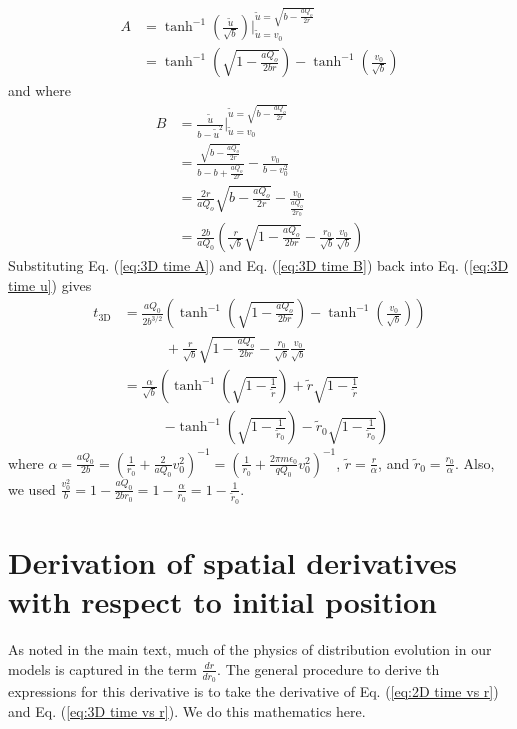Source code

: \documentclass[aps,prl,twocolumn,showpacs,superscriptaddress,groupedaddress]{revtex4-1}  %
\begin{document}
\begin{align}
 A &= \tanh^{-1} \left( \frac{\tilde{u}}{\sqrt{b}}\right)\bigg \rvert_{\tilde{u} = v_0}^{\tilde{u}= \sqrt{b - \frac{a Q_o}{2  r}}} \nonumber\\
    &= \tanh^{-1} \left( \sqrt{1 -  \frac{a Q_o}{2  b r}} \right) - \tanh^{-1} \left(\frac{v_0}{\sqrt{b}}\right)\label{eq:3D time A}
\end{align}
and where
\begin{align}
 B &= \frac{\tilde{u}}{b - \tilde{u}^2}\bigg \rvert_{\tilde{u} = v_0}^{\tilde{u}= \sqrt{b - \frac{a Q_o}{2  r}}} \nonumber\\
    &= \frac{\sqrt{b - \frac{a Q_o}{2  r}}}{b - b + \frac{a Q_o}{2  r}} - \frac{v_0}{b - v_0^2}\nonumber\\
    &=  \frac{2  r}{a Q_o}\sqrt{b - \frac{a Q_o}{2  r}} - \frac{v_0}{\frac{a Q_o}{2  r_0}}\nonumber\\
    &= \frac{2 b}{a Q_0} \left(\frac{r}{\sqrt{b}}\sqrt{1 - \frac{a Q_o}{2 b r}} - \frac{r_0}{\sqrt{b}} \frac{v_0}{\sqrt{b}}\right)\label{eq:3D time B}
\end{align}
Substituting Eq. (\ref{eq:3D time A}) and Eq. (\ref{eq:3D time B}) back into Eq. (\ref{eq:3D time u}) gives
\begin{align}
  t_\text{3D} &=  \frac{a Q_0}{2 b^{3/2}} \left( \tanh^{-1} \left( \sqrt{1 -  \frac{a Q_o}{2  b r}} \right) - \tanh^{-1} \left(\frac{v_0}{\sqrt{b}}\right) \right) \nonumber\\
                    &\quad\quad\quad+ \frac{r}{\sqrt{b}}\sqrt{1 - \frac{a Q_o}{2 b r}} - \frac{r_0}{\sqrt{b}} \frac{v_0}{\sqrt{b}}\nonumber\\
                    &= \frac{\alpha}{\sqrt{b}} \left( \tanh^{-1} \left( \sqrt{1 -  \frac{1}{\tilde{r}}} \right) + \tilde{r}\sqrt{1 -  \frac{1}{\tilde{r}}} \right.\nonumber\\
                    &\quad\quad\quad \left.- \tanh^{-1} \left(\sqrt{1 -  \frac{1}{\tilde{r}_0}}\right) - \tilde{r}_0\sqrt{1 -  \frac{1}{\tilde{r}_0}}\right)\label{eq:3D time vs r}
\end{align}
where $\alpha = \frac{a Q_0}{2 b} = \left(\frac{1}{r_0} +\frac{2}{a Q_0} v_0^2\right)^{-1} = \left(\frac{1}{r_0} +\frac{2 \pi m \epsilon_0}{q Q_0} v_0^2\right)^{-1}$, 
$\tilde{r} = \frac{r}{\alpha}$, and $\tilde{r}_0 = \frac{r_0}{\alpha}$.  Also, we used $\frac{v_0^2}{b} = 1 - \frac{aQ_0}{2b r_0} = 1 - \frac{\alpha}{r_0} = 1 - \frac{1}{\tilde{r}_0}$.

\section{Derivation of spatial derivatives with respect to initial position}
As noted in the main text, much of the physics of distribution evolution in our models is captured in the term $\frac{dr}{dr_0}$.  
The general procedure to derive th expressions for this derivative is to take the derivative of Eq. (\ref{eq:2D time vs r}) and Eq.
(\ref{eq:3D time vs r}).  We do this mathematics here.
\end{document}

* Assigned task *
A line counts if it contains the string "this"; report how many lines in the material do, giving only the number.

* Task answer *
2